Accountants Have Clearer Guidelines When it Comes to Reporting Illegal Acts
New research shows that the likelihood of professional accountants reporting illegal acts by their employers or clients will increase because of new, explicit wording that has been added to an international code of ethics.
The new language is part of NOCLAR, which clarifies professional accountants’ professional responsibility to report fraud and elevates their professional responsibility to report illegal acts to an external authority. The change was established to deal specifically with ambiguity regarding whether or not to maintain confidentiality when professional accountants encounter suspected fraud or a breach of law.

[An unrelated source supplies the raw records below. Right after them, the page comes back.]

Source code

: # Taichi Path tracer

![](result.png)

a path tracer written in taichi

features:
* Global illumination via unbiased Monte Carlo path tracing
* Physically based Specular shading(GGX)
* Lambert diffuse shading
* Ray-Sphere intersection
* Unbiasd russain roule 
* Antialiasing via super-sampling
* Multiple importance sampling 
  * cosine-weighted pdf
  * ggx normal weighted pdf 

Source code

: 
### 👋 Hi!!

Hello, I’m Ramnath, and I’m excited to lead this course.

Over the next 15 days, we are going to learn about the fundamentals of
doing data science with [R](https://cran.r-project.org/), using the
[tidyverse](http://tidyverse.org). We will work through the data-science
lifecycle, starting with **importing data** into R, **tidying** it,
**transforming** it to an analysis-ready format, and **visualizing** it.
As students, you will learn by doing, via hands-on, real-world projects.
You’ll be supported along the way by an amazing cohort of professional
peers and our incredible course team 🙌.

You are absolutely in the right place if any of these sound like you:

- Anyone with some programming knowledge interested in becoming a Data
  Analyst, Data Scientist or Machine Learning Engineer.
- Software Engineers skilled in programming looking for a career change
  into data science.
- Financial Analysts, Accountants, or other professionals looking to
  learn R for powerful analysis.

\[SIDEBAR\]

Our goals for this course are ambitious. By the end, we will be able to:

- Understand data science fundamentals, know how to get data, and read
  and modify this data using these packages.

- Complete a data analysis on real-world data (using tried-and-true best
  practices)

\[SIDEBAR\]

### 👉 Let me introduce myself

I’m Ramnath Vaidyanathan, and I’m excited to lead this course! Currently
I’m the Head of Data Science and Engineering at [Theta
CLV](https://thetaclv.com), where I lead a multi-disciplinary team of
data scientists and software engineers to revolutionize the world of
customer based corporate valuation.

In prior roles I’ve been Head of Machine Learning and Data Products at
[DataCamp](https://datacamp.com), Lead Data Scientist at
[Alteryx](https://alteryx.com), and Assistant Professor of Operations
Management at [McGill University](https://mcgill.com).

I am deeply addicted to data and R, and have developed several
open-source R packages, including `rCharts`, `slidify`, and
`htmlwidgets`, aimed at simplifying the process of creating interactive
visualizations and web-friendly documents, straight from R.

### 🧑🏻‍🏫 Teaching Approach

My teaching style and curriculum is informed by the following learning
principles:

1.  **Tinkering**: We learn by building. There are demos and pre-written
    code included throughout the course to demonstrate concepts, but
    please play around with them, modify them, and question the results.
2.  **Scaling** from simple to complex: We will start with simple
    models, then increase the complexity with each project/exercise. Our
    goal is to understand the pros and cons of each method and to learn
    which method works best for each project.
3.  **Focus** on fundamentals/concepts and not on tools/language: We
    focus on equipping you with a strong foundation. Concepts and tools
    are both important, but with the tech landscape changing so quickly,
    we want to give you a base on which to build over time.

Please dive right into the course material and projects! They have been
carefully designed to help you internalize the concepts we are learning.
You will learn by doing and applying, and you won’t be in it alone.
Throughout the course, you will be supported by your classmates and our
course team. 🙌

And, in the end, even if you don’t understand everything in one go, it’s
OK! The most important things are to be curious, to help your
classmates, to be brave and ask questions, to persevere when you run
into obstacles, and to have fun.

The findings are contained in an article published recently in the Journal of Business Ethics. The article, titled “An Experimental Study of a Change in Professional Accountants’ Code of Ethics: The influence of NOCLAR on the duty to report illegal acts to an external authority”, was co-authored by Linda Thorne, Professor of Accounting at the Schulich School of Business, together with two former PhD students at Schulich, Pier-Luc Nappert, an Assistant Professor of Accounting at Laval University, Carolyn McTavish, an Associate Professor of Accounting at Wilfrid Laurier University, and Sameera Hassan, a current Schulich PhD student.
“Prior to NOCLAR, the international code of ethics was seen by the public, the securities markets, audit regulators, and the audit profession as ambiguous,” says Thorne. “The ambiguity of the code prior to the introduction of NOCLAR facilitated the precedence of the principle of confidentiality over that of external reporting of fraud. But as a result of NOCLAR, there is now language in the code that explicitly grants accountants the right to break confidentiality in the face of illegal acts.”
Adds Thorne: “Our findings suggest that the likelihood of professional accountants reporting illegal acts externally will increase.”